Lawsuit Over Old Jay-Z Song Is Still Kicking
(CN) - Jay-Z may still have to face clams that his song, "Big Pimpin'" infringed on a copyrighted 1957 Egyptian song, a federal judge ruled.
Egyptian composer Baligh Hamdy wrote "Khosara, Khosara" in 1957, and Jay-Z sampled the tune in the biggest song to come of his 1999 album "Vol. 3... Life and Times of S. Carter."
EMI, which bought the rights to the song in 1995, ultimately reached a settlement with the producer of "Big Pimpin'" in 2001.
Osama Ahmed Fahmy, the heir and manager to Hamdy's estate, began investigating around that time how EMI obtained the rights to "Khosara, Khosara."
Six years later, the heir sued Jay-Z and more than two dozen others for copyright infringement.
Citing the three-year statute of limitations, a federal judge ultimately barred Fahmy from seek damages related to infringements that occurred before Aug. 31, 2004.

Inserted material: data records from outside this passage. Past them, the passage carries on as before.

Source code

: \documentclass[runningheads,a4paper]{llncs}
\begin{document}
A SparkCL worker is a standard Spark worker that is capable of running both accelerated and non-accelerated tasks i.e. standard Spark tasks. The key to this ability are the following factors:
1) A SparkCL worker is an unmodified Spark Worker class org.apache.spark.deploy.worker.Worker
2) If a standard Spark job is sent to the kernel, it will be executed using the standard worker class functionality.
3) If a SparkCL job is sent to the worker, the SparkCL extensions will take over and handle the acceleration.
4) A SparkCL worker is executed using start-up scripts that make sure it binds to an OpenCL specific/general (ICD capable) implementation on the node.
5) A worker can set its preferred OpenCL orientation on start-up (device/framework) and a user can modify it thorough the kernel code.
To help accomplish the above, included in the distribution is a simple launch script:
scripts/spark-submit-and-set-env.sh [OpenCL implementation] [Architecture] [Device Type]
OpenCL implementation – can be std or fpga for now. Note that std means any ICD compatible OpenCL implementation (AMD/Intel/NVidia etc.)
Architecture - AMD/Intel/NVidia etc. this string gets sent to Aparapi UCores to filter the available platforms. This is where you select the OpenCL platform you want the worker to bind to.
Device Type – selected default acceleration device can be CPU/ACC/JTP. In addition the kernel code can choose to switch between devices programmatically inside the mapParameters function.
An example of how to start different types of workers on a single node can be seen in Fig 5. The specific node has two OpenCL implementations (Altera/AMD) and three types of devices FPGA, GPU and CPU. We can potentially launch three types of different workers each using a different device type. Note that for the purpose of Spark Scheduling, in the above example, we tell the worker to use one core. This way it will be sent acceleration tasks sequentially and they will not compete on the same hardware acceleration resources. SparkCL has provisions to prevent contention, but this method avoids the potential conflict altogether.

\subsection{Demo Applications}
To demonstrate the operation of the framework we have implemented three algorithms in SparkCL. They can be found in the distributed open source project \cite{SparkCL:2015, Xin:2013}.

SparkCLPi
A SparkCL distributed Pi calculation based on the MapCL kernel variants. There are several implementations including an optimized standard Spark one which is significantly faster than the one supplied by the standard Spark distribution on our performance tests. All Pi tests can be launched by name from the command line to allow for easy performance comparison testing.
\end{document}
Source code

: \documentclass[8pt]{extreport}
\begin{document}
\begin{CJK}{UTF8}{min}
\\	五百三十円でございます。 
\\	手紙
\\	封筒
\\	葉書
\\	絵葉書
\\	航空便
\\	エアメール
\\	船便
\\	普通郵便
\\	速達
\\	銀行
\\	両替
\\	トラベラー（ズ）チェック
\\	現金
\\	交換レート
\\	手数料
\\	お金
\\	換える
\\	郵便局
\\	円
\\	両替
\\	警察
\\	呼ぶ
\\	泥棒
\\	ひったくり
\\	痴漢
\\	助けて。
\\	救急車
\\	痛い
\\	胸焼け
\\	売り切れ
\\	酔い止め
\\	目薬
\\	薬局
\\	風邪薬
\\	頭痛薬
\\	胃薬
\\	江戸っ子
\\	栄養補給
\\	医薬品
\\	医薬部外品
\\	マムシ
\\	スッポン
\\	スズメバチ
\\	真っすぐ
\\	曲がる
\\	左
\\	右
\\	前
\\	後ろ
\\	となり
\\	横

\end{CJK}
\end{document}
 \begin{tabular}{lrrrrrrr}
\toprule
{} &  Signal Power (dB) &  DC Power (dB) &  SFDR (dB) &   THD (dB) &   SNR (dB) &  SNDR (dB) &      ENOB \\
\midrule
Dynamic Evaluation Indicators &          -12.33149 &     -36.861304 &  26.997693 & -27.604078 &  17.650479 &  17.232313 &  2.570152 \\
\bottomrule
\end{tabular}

This left room for Fahmy to go after derivative works including "Collision Course," "Fade to Black" and "MTV Ultimate Mash-Ups."
Jay-Z fought the lawsuit under the doctrine of laches, which prevents a plaintiff who has full knowledge of facts from delaying in filing suit. The defense does not apply, however, if a defendant's infringement is willful.
The defendants claimed that they were prejudiced by the delay because of the 2002 death of Magdi Amorousi, who was personally involved in Hamdy's conveyance of the "Khosara, Khosara" to the music company Sout el Phan in 1968. EMI had obtained its rights to the song from Sout el Phan.
Amorousi would have served as a key witness for the defense in proving their right to create and exploit "Big Pimpin'."
Snyder found earlier this moth that Jay-Z and the other defendants deserve summary judgment on infringement claims from March 30, 2001, to the present.
Fahmy may still be able, however, to make a case for willful infringement based on the pre-settlement time period, according to the Aug. 15 ruling.
The court granted the heir discovery for this issue.
"Prior to the settlement with EMI, defendants did not possess colorable title to use 'Khosara Khosara' to create 'Big Pimpin','" Snyder wrote. "Therefore, plaintiff may seek facts tending to show that defendants' use of 'Khosara Khosara' during the pre-settlement period was reckless or willfully blind with respect to his rights. If plaintiff uncovers such evidence, the evidence could create a triable issue of fact regarding the willfulness exception to laches."